**PROMPT**
Repeat each record below exactly, dropping the pictures.

**DATA IN THIS EXERCISE**
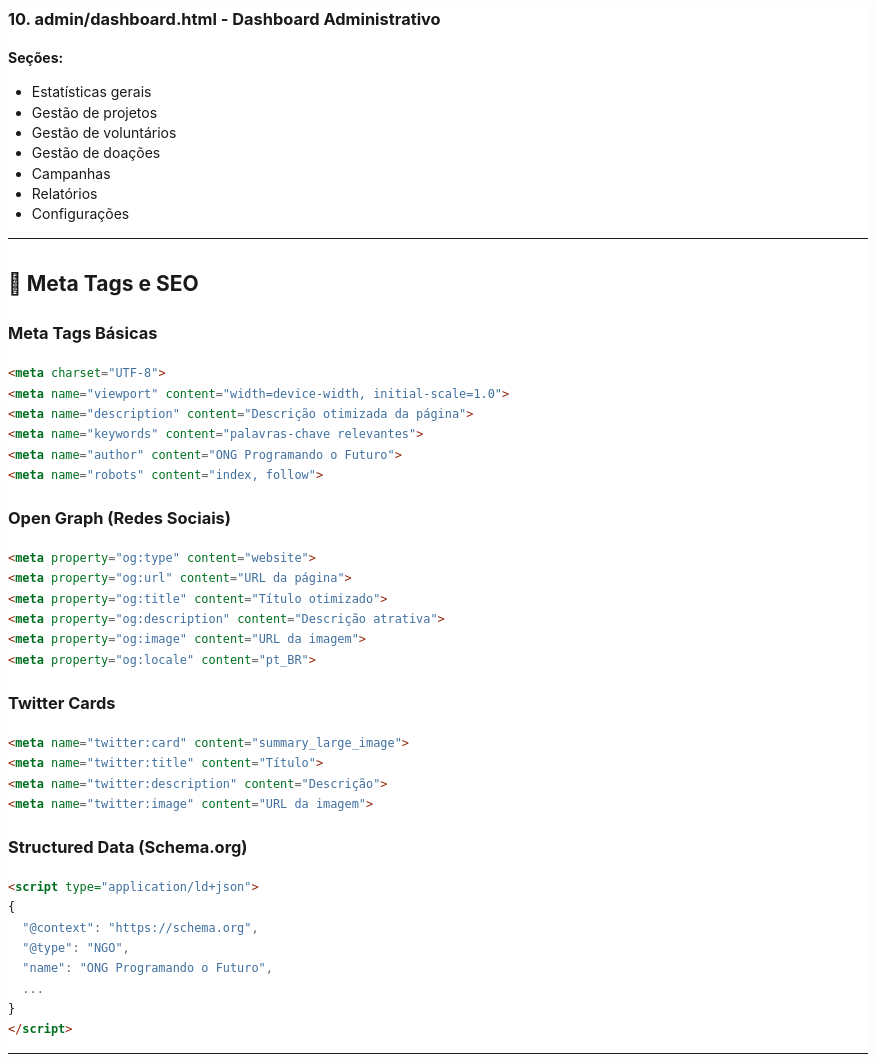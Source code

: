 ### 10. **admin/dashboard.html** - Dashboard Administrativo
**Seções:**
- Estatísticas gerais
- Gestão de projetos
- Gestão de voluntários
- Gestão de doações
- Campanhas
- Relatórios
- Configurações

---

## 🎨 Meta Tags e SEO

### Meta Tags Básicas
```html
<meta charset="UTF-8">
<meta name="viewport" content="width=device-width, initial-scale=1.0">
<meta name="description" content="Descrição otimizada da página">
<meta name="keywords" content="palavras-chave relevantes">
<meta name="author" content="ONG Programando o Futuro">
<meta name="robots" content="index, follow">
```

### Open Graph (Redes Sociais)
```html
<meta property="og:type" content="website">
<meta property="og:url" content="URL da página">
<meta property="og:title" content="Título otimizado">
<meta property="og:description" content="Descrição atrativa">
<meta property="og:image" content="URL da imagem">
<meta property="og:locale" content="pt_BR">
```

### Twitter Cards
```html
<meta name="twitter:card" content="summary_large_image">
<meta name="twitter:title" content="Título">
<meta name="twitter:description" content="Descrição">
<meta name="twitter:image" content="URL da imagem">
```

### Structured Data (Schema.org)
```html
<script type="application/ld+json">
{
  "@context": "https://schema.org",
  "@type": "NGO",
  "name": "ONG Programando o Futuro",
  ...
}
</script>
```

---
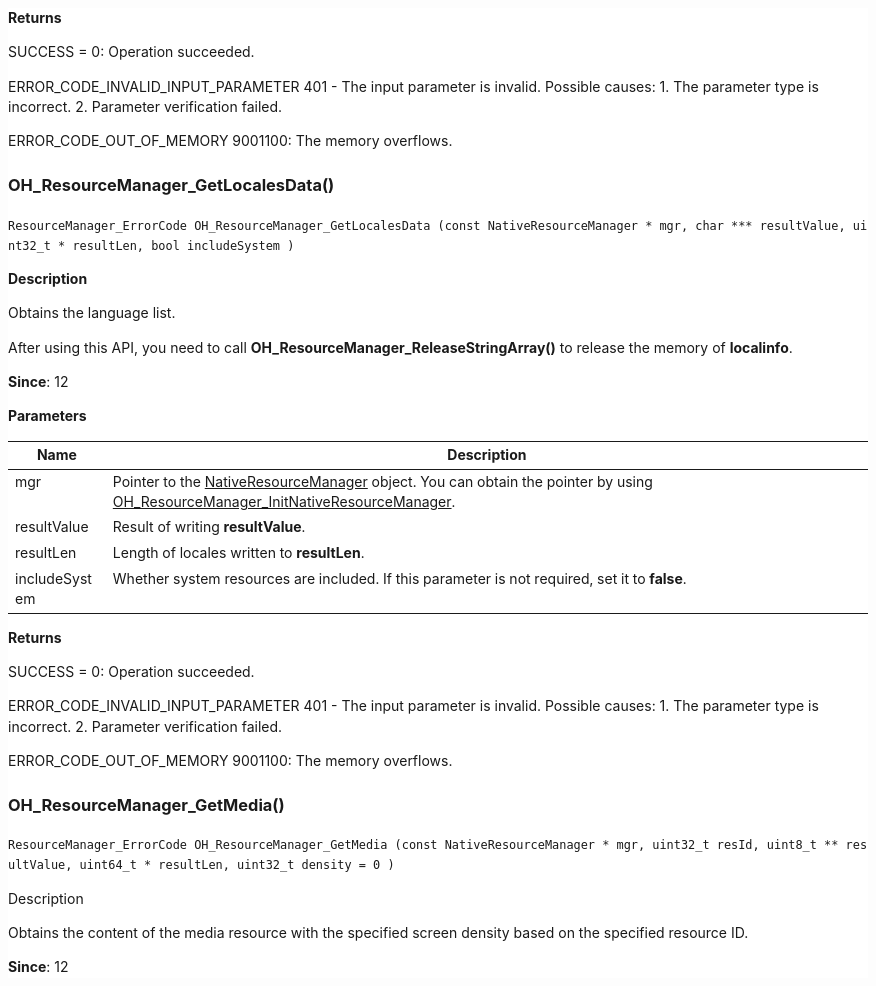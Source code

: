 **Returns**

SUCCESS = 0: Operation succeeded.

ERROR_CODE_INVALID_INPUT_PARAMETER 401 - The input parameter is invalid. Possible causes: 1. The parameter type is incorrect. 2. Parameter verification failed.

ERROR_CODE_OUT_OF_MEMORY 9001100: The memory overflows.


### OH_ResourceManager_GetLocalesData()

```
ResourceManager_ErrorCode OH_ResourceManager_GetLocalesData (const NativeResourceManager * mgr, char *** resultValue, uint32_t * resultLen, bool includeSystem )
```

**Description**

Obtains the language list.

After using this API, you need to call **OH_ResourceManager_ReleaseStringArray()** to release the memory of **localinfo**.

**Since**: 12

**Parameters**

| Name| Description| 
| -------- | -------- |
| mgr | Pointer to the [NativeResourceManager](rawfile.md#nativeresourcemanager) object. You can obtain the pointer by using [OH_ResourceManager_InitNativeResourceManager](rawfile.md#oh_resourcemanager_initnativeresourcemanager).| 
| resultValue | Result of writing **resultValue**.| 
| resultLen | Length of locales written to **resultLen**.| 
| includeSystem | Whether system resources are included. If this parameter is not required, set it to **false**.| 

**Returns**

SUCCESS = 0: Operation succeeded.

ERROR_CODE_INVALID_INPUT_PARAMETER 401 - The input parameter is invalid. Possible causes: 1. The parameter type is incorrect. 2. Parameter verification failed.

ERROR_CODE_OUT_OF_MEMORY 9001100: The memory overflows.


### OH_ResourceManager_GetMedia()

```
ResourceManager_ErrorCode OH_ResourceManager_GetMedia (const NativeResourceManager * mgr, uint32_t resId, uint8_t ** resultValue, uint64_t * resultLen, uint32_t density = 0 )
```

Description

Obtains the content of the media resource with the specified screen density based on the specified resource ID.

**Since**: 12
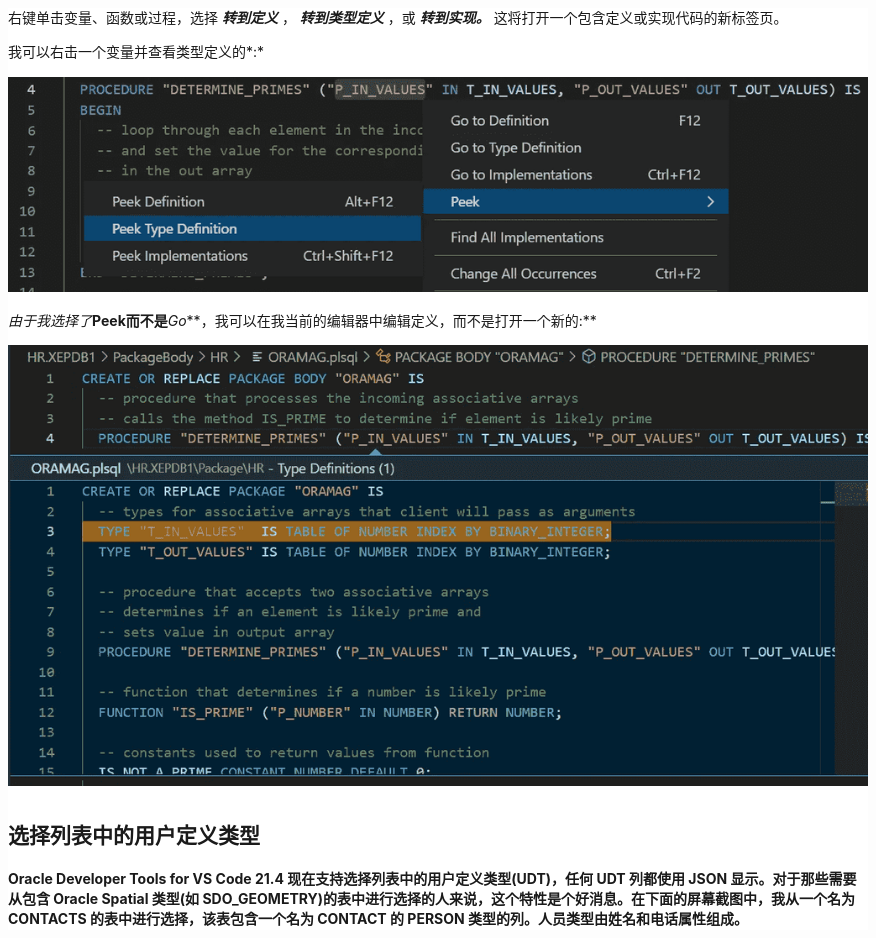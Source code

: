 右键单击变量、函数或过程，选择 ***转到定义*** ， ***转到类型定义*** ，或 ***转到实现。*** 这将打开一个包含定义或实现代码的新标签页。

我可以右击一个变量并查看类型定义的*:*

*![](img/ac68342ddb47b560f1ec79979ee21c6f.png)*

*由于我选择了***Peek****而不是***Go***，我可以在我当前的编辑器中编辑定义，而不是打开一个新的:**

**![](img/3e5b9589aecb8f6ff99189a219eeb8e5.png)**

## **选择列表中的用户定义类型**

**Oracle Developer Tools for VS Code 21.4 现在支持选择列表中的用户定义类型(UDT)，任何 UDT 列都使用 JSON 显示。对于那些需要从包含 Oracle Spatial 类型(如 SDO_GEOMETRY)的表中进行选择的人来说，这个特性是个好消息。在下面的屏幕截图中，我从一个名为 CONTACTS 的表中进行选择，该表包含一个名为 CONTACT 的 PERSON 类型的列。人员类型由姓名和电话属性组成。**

**OUTPUT**
Source code

: ### 10. **admin/dashboard.html** - Dashboard Administrativo
**Seções:**
- Estatísticas gerais
- Gestão de projetos
- Gestão de voluntários
- Gestão de doações
- Campanhas
- Relatórios
- Configurações

---

## 🎨 Meta Tags e SEO

### Meta Tags Básicas
```html
<meta charset="UTF-8">
<meta name="viewport" content="width=device-width, initial-scale=1.0">
<meta name="description" content="Descrição otimizada da página">
<meta name="keywords" content="palavras-chave relevantes">
<meta name="author" content="ONG Programando o Futuro">
<meta name="robots" content="index, follow">
```

### Open Graph (Redes Sociais)
```html
<meta property="og:type" content="website">
<meta property="og:url" content="URL da página">
<meta property="og:title" content="Título otimizado">
<meta property="og:description" content="Descrição atrativa">
<meta property="og:image" content="URL da imagem">
<meta property="og:locale" content="pt_BR">
```

### Twitter Cards
```html
<meta name="twitter:card" content="summary_large_image">
<meta name="twitter:title" content="Título">
<meta name="twitter:description" content="Descrição">
<meta name="twitter:image" content="URL da imagem">
```

### Structured Data (Schema.org)
```html
<script type="application/ld+json">
{
  "@context": "https://schema.org",
  "@type": "NGO",
  "name": "ONG Programando o Futuro",
  ...
}
</script>
```

---
Source code

: **Returns**

SUCCESS = 0: Operation succeeded.

ERROR_CODE_INVALID_INPUT_PARAMETER 401 - The input parameter is invalid. Possible causes: 1. The parameter type is incorrect. 2. Parameter verification failed.

ERROR_CODE_OUT_OF_MEMORY 9001100: The memory overflows.


### OH_ResourceManager_GetLocalesData()

```
ResourceManager_ErrorCode OH_ResourceManager_GetLocalesData (const NativeResourceManager * mgr, char *** resultValue, uint32_t * resultLen, bool includeSystem )
```

**Description**

Obtains the language list.

After using this API, you need to call **OH_ResourceManager_ReleaseStringArray()** to release the memory of **localinfo**.

**Since**: 12

**Parameters**

| Name| Description| 
| -------- | -------- |
| mgr | Pointer to the [NativeResourceManager](rawfile.md#nativeresourcemanager) object. You can obtain the pointer by using [OH_ResourceManager_InitNativeResourceManager](rawfile.md#oh_resourcemanager_initnativeresourcemanager).| 
| resultValue | Result of writing **resultValue**.| 
| resultLen | Length of locales written to **resultLen**.| 
| includeSystem | Whether system resources are included. If this parameter is not required, set it to **false**.| 

**Returns**

SUCCESS = 0: Operation succeeded.

ERROR_CODE_INVALID_INPUT_PARAMETER 401 - The input parameter is invalid. Possible causes: 1. The parameter type is incorrect. 2. Parameter verification failed.

ERROR_CODE_OUT_OF_MEMORY 9001100: The memory overflows.


### OH_ResourceManager_GetMedia()

```
ResourceManager_ErrorCode OH_ResourceManager_GetMedia (const NativeResourceManager * mgr, uint32_t resId, uint8_t ** resultValue, uint64_t * resultLen, uint32_t density = 0 )
```

Description

Obtains the content of the media resource with the specified screen density based on the specified resource ID.

**Since**: 12
Source code

: 右键单击变量、函数或过程，选择 ***转到定义*** ， ***转到类型定义*** ，或 ***转到实现。*** 这将打开一个包含定义或实现代码的新标签页。

我可以右击一个变量并查看类型定义的*:*

*![](img/ac68342ddb47b560f1ec79979ee21c6f.png)*

*由于我选择了***Peek****而不是***Go***，我可以在我当前的编辑器中编辑定义，而不是打开一个新的:**

**![](img/3e5b9589aecb8f6ff99189a219eeb8e5.png)**

## **选择列表中的用户定义类型**

**Oracle Developer Tools for VS Code 21.4 现在支持选择列表中的用户定义类型(UDT)，任何 UDT 列都使用 JSON 显示。对于那些需要从包含 Oracle Spatial 类型(如 SDO_GEOMETRY)的表中进行选择的人来说，这个特性是个好消息。在下面的屏幕截图中，我从一个名为 CONTACTS 的表中进行选择，该表包含一个名为 CONTACT 的 PERSON 类型的列。人员类型由姓名和电话属性组成。**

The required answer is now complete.